Multiclass classification on imbalanced dataset : Accuracy or micro F1 or macro F1



I have a multiclass classification problem. Further, an instance can be assigned to exactly one class. My dataset is highly imbalanced. I know that accuracy is not a good metric to use in this case because one can simply predict the high frequent class and get a good score. I understand that micro F1 is better than macro F1 for multiclass classification problem but it turns out that the micro F1 score is the same as accuracy score. So, the whole idea of looking into alternative metric (i.e. micro F1) instead of accuracy has gone full circle.

Should I be using macro F1 instead?


Posted 2019-05-11T22:40:28.447

Reputation: 151

Without hesitating, especially in the cases you are interested in the positive class (usually in the minority class also). – user_007 – 2020-02-18T17:10:56.210



There are two not so widely known in the data science community metrics that work well for imbalanced data and can be used for multi-class data: Cohen's kappa and Matthews Correlation Coefficient (MCC).

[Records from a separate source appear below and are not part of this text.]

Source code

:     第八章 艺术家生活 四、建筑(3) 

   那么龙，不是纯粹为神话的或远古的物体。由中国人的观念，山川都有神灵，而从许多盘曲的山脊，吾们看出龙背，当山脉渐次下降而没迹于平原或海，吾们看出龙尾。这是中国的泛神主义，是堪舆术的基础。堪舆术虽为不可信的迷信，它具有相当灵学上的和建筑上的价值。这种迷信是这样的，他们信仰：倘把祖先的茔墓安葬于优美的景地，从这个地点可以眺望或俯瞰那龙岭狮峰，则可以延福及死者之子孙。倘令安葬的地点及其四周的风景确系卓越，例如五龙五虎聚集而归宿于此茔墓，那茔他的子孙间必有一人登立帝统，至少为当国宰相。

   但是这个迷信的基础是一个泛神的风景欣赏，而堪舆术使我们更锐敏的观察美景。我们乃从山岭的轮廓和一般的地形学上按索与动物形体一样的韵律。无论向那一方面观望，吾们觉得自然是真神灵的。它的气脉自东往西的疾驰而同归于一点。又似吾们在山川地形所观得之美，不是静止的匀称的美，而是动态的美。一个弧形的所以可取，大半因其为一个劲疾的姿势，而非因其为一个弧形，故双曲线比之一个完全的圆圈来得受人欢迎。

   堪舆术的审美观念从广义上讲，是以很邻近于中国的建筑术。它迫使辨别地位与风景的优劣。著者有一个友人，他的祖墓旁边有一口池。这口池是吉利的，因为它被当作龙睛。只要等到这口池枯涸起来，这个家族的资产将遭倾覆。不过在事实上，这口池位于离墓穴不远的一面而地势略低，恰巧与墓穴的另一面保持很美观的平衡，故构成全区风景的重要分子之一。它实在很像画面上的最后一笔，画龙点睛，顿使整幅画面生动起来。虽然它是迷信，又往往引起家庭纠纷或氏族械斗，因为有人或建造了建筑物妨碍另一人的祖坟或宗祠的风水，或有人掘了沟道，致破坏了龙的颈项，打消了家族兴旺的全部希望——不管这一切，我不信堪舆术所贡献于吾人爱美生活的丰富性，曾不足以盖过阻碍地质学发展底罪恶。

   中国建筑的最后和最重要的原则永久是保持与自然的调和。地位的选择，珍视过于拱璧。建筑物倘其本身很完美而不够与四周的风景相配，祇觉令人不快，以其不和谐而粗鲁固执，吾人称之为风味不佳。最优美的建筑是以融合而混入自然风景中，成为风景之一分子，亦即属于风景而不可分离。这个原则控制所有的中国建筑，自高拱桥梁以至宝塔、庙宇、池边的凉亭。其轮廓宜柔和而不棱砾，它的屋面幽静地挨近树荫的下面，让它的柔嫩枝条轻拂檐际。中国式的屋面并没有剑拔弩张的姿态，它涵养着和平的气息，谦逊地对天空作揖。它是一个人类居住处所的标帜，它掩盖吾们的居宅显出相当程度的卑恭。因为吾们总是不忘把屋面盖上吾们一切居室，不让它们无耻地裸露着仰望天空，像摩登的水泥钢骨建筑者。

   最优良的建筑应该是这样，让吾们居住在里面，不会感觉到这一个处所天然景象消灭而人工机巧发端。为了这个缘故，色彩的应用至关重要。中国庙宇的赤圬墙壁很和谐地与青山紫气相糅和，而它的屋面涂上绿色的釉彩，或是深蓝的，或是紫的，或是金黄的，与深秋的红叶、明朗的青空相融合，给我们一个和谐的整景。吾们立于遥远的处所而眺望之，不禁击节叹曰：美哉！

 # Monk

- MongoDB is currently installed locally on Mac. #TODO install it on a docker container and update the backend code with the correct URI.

Cohen's kappa is a statistic that was designed to measure inter-annotator agreement, but it can be used to measure agreement between the ground truth and a prediction. There are number of explanations online e.g. on Wikipedia or here and it is implemented in scikit-learn.

MMC was initially designed for a binary classification but then generalized for multi-class data. There are also multiple online sources for MCC, e.g. Wikipedia and here, and it is implemented in scikit-learn.

Hope this helps.

David Makovoz

Posted 2019-05-11T22:40:28.447

Reputation: 351